Плетей – столько-то тысяч.

Палок – столько-то тысяч.

Розог – не припомню сколько.

Сс. – каторжный Матвей Соколов».

– Все жизнеописание?

– Все.

Святотатец

Усталый, разбитый, измученный, пробирался я чрез тайгу с моим проводником, сссыльнокаторжным Бушаровым.

Бушаров стоит того, чтоб сказать о нем несколько слов. В ссоре его называют:

– Каин!

Он убил родного брата с целью грабежа. Убил при таких же точно условиях, как ехали мы теперь с ним: в глухом лесу. Убил потому, что у брата, как у меня, были деньги. Я взял Бушарова в проводники потому, что он, прежде чем остепениться, много раз бегал и знал сахалинскую тайгу как свои пять пальцев. За мной этот братоубийца, грабитель и бродяга смотрел так, словно я был стеклянный. Словно боялся, что я вот-вот разобьюсь вдребезги.

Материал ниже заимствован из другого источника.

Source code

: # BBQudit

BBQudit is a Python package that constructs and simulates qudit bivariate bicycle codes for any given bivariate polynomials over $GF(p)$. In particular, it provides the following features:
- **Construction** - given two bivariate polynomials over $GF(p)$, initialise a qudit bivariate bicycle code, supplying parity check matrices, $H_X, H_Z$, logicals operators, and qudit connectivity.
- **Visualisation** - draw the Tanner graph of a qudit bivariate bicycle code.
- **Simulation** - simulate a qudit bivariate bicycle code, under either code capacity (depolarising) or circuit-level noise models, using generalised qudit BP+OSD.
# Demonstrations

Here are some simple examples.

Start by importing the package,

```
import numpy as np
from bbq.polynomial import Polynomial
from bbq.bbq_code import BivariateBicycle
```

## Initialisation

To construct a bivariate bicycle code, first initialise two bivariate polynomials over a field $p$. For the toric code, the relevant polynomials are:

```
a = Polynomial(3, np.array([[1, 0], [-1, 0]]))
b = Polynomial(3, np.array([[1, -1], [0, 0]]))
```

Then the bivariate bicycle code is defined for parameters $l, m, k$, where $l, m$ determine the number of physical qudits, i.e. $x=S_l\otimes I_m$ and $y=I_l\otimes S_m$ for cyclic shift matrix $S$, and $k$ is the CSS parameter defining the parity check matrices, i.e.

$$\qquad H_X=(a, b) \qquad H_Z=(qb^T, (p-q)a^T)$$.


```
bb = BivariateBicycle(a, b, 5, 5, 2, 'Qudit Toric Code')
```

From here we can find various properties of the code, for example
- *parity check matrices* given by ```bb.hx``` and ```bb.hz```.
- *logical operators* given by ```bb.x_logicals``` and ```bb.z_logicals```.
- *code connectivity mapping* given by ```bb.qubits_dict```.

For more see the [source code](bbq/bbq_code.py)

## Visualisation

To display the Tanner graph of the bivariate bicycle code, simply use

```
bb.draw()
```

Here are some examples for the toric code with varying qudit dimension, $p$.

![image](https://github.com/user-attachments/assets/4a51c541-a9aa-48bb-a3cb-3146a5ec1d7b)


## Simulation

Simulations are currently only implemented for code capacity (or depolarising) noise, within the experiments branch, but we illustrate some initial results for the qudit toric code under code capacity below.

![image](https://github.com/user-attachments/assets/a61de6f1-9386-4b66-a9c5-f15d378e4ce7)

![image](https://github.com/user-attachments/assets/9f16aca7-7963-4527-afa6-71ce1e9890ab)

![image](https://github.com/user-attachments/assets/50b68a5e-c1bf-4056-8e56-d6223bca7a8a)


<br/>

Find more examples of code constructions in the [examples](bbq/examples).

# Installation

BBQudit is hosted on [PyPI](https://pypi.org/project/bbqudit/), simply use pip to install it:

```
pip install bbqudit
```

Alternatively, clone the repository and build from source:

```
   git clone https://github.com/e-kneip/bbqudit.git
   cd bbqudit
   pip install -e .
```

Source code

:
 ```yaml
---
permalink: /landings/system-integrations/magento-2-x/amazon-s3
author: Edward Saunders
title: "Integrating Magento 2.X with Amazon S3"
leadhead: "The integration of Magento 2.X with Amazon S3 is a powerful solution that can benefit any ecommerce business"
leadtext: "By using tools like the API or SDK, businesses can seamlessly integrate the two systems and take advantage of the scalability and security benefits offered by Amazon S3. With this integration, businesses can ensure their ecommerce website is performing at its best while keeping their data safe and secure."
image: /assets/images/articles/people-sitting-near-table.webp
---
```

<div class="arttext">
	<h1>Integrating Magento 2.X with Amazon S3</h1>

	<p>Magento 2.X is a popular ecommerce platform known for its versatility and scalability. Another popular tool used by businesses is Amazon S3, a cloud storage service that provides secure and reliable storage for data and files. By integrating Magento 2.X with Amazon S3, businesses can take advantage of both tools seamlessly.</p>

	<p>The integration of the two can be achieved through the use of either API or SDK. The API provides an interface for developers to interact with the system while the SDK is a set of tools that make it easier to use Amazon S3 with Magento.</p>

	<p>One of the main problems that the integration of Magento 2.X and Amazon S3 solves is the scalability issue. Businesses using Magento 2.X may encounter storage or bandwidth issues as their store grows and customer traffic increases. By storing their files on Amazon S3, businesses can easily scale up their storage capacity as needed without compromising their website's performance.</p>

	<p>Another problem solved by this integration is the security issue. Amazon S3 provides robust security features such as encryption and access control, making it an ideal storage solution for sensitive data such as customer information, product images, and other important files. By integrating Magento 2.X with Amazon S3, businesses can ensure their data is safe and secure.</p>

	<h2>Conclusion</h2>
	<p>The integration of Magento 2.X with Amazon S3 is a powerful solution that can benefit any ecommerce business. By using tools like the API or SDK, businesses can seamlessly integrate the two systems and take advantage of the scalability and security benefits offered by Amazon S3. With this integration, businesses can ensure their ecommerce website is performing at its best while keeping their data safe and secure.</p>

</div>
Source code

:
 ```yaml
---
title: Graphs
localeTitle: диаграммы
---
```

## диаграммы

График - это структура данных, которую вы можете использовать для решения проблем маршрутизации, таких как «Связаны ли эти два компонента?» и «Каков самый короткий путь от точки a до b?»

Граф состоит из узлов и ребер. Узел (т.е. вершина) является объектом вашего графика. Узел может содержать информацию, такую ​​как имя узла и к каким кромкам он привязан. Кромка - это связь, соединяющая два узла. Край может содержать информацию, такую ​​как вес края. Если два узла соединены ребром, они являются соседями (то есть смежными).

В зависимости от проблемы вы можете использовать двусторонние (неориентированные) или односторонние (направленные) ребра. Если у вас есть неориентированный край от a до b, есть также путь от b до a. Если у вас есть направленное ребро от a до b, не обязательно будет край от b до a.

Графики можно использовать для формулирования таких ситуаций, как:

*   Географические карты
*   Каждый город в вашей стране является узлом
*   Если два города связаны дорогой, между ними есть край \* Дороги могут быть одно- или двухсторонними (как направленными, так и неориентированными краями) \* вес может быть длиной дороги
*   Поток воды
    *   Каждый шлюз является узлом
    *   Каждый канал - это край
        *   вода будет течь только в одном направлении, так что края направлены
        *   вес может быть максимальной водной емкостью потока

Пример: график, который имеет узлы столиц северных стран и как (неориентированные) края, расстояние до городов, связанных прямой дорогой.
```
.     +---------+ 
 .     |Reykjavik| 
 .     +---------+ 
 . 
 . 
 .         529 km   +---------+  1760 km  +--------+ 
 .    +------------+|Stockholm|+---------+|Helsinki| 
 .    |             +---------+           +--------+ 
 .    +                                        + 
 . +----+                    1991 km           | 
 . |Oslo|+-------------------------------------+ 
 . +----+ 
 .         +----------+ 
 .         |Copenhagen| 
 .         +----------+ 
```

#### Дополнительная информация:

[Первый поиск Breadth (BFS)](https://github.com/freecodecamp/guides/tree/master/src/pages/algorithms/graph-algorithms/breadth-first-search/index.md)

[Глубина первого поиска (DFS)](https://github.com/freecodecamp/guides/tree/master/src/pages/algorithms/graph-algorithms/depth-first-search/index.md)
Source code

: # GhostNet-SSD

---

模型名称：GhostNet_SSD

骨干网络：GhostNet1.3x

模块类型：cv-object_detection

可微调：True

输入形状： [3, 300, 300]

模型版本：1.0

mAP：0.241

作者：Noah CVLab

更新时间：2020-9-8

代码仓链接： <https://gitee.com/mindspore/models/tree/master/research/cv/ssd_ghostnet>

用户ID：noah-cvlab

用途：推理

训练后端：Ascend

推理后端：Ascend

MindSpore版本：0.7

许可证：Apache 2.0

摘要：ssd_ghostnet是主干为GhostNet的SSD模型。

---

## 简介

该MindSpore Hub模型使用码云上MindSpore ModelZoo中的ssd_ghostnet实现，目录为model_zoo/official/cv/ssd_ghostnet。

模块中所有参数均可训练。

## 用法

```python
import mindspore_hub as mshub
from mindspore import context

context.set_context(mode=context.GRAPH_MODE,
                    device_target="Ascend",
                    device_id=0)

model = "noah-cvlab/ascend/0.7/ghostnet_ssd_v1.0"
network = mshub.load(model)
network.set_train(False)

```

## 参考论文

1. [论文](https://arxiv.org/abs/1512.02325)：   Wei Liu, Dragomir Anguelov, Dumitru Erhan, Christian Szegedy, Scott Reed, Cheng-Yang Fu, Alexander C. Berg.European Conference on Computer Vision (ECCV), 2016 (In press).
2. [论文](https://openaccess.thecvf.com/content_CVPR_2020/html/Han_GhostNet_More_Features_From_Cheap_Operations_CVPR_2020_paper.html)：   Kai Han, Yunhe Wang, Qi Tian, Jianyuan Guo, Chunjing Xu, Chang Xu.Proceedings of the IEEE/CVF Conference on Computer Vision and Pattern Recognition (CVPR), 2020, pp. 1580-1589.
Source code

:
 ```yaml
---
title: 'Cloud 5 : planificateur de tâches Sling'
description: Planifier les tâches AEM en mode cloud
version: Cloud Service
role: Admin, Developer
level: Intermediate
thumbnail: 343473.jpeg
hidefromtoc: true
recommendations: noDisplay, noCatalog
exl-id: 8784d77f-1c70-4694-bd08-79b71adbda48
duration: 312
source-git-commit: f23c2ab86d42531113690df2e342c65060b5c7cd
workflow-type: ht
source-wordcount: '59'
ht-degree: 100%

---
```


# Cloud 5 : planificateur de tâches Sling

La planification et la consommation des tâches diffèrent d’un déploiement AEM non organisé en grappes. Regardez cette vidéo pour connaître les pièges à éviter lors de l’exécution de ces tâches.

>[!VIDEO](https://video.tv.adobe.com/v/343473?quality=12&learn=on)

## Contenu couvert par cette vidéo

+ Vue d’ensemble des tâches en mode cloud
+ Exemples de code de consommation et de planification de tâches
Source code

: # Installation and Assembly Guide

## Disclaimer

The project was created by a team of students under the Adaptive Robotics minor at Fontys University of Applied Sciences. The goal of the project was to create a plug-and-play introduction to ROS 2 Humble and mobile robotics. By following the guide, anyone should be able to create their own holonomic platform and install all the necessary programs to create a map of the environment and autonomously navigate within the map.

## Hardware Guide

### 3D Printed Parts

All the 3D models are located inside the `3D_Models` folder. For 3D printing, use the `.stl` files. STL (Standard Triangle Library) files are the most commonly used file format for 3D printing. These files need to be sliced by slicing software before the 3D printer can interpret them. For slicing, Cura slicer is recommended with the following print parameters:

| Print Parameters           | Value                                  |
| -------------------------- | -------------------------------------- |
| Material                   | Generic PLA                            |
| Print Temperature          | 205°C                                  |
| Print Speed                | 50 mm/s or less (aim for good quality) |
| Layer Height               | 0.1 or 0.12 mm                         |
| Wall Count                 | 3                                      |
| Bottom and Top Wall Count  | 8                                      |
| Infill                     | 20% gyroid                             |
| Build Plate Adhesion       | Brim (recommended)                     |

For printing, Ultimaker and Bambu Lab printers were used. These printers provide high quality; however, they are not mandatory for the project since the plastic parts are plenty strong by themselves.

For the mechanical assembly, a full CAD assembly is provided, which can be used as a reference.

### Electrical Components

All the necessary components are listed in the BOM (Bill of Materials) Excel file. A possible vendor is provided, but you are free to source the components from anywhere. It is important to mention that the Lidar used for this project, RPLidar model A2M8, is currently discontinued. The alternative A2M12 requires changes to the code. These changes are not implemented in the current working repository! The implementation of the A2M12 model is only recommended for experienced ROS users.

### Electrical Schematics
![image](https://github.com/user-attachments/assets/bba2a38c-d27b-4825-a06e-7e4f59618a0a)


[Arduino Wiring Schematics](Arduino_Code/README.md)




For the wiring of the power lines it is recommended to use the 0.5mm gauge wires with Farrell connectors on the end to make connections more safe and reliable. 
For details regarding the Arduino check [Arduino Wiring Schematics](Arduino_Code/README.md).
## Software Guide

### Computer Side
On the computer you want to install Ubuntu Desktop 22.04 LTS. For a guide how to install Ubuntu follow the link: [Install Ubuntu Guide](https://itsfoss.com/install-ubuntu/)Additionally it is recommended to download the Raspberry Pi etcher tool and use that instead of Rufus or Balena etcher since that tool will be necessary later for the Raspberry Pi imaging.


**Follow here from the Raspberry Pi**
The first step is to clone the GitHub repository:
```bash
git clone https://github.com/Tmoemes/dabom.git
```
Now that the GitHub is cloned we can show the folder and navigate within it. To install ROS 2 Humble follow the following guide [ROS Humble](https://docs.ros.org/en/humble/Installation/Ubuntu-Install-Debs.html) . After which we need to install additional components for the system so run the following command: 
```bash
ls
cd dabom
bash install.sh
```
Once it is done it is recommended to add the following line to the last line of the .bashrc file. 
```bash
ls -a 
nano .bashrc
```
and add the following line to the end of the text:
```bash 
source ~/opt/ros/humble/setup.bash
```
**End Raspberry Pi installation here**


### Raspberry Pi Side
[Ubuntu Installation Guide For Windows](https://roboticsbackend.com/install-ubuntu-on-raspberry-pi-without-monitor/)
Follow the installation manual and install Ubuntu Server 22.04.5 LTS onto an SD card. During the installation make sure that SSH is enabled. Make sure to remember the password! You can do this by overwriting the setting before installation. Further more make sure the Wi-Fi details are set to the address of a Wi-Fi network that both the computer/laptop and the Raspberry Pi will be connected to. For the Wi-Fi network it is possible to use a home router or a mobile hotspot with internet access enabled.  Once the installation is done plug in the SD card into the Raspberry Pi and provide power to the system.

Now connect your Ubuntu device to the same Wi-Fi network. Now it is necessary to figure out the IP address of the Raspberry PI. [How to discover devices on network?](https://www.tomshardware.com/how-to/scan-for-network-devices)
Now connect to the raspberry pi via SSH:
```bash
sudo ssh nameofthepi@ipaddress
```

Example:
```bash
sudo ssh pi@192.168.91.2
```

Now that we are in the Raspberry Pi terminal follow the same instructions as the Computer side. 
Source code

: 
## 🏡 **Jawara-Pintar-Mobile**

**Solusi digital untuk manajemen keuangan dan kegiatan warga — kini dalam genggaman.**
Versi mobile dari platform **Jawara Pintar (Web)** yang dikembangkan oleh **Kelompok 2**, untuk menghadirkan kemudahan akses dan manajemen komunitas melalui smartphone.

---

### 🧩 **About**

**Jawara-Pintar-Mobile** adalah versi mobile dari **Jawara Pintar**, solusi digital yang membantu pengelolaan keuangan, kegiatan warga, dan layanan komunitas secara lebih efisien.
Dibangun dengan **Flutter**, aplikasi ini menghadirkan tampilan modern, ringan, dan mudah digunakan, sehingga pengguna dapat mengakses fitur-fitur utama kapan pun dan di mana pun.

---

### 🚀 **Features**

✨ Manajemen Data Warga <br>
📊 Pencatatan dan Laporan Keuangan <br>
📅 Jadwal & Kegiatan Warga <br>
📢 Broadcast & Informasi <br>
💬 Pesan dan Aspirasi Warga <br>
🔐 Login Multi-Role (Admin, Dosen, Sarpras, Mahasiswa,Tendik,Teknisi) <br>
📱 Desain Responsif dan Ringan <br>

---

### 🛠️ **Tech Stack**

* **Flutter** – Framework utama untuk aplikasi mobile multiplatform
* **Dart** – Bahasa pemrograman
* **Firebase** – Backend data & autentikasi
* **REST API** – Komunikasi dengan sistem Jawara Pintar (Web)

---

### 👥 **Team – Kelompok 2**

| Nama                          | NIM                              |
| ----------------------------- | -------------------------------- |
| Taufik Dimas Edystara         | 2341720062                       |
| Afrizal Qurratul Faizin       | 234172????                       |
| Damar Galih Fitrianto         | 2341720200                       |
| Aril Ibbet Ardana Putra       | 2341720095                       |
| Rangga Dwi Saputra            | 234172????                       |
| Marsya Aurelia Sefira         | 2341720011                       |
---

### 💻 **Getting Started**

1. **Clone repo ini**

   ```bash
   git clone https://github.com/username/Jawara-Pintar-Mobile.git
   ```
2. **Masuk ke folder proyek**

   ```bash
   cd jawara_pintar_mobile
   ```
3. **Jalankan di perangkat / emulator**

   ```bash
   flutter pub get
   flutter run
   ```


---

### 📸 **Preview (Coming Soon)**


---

А приходилось трудно. По тундре, поросшей тайгою, только и пробраться что выросшей в тайге сахалинской лошади. Приходилось прыгать через ямы, через стволы огромных упавших деревьев. Лошади осторожненько сначала пробивали копытом место, прежде чем на него ступить, пробирались по корням деревьев, высунувшимся наружу, срывались, падали, увязали в топь по брюхо. Пар от лошадей валил. Ежеминутно приходилось бедных, измученных лошадей лупить нагайками, чтобы заставить выбраться из трясины. Только что вытащит задние ноги, глядь – сорвалась с корешка, провалилась в трясину передними. То летишь через голову, то через круп, то валишься вместе с лошадью.

– Поддержитесь, ваше высокоблагородие, поддержитесь! – подбадривал меня ехавший впереди Бушаров. – Скоро тут сторожка.

Прорубили сквозь тайгу просеку, поморили на этой нечеловеческой работе много народу, – а по просеке ни пройти ни проехать: на чем поедешь по тундре? Понаставили сторожек «охранять просеку», и хоть просека брошена, но все же в каждую сторожку, по старой памяти, назначают по два сторожа из каторжан.

Было уж под вечер, когда мы добрались до просеки и до сторожки. В сторожке был только один сторож – старик. Другой ушел на несколько дней в пост за провиантом.

Я не помню, как добрался до лавки, лег и заснул как убитый. Проснулся я ранним утром. Старик стоял на коленях и шепотом молился на маленький темненький образок, висевший в углу.

Перевирая и коверкая, он прочел «Богородицу», «Отче наш», «Царю небесный», из пятого в десятое «Верую» и начал молиться от себя.